Task inputs ▸

:::::

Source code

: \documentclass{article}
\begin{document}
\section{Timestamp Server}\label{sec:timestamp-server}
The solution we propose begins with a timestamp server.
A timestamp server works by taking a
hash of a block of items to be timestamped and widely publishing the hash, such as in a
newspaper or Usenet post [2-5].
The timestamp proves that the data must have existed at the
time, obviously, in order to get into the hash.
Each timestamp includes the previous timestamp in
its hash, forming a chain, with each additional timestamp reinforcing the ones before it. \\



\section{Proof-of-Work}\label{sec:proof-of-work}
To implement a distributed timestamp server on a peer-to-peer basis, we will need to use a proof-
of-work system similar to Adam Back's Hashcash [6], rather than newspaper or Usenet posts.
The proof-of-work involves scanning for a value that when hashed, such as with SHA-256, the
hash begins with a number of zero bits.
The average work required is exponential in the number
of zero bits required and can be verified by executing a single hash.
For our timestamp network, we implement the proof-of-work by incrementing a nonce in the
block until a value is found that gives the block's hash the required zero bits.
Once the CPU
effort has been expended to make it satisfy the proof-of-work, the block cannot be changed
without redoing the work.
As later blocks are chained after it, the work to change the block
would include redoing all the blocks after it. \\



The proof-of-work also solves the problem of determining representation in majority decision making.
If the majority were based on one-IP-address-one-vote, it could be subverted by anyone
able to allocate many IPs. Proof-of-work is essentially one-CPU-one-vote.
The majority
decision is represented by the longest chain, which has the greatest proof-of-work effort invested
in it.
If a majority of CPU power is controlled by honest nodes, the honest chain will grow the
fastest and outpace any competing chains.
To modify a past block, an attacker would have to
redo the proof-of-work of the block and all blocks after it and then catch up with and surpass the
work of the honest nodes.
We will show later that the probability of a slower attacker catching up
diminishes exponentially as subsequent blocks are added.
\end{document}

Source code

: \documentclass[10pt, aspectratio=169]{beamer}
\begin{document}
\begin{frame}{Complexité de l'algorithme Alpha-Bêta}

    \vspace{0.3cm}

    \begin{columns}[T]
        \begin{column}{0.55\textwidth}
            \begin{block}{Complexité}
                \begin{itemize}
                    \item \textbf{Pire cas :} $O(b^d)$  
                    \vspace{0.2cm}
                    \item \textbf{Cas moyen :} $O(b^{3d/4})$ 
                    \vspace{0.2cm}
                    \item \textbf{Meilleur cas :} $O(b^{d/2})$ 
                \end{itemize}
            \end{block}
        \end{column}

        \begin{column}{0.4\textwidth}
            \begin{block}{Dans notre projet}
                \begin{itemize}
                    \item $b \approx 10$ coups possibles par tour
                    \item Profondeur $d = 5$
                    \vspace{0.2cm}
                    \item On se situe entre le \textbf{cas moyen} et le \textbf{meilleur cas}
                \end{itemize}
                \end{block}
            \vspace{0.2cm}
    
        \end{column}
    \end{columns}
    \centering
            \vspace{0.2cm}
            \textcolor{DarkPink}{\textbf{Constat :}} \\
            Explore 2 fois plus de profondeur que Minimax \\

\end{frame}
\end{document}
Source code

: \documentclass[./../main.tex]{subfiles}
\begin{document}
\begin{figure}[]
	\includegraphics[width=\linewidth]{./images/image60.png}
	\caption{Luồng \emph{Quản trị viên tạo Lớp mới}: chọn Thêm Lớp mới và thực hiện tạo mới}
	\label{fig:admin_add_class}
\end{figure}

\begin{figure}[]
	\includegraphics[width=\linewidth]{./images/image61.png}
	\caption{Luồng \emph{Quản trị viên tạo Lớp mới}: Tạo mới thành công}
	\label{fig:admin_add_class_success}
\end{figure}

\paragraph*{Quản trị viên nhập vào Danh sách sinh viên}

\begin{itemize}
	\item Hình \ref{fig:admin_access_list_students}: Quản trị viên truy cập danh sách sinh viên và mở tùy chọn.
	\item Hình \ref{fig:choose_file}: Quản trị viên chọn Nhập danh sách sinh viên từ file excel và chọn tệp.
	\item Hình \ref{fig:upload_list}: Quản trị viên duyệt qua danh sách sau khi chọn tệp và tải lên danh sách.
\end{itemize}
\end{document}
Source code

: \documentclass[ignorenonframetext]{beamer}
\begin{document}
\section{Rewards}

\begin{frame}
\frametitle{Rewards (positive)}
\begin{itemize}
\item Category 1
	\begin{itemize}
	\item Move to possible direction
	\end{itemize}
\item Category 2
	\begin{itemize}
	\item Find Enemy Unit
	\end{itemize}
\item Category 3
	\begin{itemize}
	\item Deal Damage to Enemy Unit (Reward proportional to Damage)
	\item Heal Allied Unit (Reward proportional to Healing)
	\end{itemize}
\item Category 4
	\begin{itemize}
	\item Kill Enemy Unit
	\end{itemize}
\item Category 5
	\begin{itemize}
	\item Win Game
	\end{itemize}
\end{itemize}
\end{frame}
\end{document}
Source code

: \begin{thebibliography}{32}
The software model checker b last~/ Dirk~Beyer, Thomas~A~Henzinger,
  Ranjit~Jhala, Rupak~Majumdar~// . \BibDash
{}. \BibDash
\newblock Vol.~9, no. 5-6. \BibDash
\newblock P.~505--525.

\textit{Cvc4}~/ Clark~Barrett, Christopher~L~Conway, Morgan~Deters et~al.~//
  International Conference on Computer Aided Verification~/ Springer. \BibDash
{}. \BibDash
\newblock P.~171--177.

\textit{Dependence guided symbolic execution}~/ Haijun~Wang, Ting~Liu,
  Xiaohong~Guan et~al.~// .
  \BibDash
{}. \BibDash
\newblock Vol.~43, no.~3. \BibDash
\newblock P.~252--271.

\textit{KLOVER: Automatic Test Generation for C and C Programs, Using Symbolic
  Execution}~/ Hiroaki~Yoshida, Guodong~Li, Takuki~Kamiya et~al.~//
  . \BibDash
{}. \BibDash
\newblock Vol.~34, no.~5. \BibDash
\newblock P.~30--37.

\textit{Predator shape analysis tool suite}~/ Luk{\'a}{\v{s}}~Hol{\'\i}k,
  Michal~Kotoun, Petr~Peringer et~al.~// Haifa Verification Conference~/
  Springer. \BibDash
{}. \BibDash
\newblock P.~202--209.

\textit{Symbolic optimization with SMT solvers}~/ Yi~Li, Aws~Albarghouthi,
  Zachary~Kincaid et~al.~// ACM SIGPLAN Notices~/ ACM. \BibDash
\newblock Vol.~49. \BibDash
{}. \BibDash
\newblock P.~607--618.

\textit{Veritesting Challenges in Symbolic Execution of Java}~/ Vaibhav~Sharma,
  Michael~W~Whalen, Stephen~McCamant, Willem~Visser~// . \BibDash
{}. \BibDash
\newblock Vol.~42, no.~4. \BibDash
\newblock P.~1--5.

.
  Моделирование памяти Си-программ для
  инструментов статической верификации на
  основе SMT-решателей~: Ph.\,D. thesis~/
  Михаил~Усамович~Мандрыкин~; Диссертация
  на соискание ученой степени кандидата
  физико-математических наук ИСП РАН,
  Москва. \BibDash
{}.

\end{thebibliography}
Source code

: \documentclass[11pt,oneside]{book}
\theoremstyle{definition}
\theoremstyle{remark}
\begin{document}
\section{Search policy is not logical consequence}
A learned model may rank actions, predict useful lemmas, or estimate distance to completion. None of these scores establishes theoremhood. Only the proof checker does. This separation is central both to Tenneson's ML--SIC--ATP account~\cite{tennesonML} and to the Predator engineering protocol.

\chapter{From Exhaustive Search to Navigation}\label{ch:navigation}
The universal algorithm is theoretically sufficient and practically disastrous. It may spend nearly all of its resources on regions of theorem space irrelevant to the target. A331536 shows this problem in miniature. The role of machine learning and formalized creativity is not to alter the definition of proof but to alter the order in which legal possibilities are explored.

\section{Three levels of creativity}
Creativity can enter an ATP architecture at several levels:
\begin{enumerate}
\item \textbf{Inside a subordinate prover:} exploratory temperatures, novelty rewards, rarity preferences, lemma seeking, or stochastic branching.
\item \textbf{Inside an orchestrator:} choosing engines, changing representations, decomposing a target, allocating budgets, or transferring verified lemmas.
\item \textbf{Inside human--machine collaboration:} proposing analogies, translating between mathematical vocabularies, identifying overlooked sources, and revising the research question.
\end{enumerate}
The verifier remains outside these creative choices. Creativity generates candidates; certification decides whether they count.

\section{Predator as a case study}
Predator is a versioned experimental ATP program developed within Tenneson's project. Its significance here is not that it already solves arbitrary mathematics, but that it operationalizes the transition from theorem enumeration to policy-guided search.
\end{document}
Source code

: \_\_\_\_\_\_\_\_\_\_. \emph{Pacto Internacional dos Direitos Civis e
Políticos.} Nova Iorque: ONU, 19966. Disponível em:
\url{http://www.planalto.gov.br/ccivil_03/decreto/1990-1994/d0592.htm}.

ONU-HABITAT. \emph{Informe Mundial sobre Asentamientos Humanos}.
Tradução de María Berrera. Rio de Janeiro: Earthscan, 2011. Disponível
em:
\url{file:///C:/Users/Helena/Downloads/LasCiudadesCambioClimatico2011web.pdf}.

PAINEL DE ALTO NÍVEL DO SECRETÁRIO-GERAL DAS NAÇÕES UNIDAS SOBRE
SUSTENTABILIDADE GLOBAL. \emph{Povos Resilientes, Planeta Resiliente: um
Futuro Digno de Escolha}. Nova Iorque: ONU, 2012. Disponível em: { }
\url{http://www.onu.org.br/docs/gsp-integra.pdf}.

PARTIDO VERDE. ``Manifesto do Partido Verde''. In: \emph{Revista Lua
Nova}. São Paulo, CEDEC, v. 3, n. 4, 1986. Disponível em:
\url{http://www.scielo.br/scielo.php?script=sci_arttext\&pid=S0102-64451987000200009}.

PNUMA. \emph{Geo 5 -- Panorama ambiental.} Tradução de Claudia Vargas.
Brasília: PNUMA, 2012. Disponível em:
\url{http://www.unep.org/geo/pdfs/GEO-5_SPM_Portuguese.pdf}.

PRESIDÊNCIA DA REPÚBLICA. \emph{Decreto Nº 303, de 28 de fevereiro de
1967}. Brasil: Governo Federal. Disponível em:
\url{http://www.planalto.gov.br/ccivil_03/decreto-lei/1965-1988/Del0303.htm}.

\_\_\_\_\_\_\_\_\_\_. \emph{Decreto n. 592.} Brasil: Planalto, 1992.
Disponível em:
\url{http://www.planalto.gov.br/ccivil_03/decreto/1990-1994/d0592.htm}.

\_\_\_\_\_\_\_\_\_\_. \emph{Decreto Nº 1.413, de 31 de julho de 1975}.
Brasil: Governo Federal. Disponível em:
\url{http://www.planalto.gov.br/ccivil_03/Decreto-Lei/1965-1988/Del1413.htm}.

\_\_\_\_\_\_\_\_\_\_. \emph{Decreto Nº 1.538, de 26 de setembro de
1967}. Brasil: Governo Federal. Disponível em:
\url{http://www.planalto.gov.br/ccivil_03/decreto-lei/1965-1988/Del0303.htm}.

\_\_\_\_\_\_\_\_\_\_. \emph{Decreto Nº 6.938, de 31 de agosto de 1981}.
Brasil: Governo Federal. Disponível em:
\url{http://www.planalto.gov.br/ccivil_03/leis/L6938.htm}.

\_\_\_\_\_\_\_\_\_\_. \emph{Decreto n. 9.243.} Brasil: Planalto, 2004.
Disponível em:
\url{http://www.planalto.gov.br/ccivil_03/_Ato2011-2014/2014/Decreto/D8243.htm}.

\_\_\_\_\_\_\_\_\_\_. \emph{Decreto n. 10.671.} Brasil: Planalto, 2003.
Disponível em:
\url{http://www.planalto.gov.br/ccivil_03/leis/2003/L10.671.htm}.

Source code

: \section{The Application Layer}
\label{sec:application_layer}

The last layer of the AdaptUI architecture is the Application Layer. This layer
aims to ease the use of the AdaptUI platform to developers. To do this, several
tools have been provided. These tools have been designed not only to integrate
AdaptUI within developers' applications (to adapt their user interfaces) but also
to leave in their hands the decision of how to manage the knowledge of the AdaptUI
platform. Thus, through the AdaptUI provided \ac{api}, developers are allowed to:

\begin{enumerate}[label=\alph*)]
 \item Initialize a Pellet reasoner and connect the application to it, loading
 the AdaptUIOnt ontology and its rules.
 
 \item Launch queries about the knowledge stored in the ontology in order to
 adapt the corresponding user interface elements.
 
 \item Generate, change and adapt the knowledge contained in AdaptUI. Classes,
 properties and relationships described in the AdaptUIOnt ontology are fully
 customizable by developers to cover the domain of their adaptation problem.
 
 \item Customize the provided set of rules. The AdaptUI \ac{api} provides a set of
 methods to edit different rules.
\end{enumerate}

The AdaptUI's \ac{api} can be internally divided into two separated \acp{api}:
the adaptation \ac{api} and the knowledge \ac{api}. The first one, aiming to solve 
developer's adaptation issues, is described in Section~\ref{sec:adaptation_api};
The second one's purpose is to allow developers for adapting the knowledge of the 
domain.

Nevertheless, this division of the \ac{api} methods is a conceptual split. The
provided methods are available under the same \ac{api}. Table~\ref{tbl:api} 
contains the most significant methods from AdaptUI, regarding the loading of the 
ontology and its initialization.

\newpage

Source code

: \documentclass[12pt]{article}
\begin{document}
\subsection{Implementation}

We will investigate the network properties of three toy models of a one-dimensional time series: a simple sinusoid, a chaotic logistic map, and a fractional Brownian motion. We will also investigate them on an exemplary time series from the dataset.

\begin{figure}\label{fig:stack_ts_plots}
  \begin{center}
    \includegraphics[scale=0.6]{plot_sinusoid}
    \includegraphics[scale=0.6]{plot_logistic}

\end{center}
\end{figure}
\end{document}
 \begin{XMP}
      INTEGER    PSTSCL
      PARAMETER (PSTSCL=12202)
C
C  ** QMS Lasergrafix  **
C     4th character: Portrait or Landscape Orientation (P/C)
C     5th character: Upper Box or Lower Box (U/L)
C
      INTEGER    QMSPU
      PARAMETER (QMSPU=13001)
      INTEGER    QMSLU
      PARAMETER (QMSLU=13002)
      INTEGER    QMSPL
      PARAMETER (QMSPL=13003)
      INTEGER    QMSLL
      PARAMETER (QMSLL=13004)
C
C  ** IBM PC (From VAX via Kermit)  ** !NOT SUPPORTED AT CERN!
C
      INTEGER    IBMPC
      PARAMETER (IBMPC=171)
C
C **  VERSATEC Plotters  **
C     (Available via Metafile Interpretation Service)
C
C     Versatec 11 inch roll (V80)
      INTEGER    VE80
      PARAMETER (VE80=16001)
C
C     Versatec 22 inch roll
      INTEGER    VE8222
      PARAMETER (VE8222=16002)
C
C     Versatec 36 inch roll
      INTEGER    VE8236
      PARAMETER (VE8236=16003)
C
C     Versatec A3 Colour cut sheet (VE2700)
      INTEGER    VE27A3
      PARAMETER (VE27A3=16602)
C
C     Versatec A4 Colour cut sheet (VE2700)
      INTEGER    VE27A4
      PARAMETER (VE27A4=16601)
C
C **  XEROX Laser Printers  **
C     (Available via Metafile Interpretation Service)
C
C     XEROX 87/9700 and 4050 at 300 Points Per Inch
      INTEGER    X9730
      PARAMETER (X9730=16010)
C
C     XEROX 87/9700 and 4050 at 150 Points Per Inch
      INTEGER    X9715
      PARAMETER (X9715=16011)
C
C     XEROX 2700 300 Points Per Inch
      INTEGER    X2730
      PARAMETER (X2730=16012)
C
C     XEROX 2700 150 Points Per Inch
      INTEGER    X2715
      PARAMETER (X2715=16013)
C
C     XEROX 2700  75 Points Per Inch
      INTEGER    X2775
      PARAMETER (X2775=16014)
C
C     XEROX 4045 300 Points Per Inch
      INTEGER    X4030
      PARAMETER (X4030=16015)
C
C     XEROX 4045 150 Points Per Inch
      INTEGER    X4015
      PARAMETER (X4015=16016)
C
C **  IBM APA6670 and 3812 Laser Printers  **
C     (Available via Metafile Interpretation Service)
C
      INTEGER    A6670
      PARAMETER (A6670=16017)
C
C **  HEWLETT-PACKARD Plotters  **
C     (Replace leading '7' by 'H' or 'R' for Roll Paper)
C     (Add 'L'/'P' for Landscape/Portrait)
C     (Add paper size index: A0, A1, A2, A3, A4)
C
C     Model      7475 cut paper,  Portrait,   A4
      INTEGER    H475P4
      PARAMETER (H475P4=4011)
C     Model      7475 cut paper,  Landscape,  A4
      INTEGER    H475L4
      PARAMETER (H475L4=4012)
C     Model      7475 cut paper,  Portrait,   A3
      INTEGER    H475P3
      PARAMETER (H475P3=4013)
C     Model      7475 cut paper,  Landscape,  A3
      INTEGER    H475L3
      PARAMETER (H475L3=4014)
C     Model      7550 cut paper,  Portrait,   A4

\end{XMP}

:::::

Required work ▸ Which lines above contain the word "described"? Copy each one.

The completed task ▸
 properties and relationships described in the AdaptUIOnt ontology are fully
developer's adaptation issues, is described in Section~\ref{sec:adaptation_api};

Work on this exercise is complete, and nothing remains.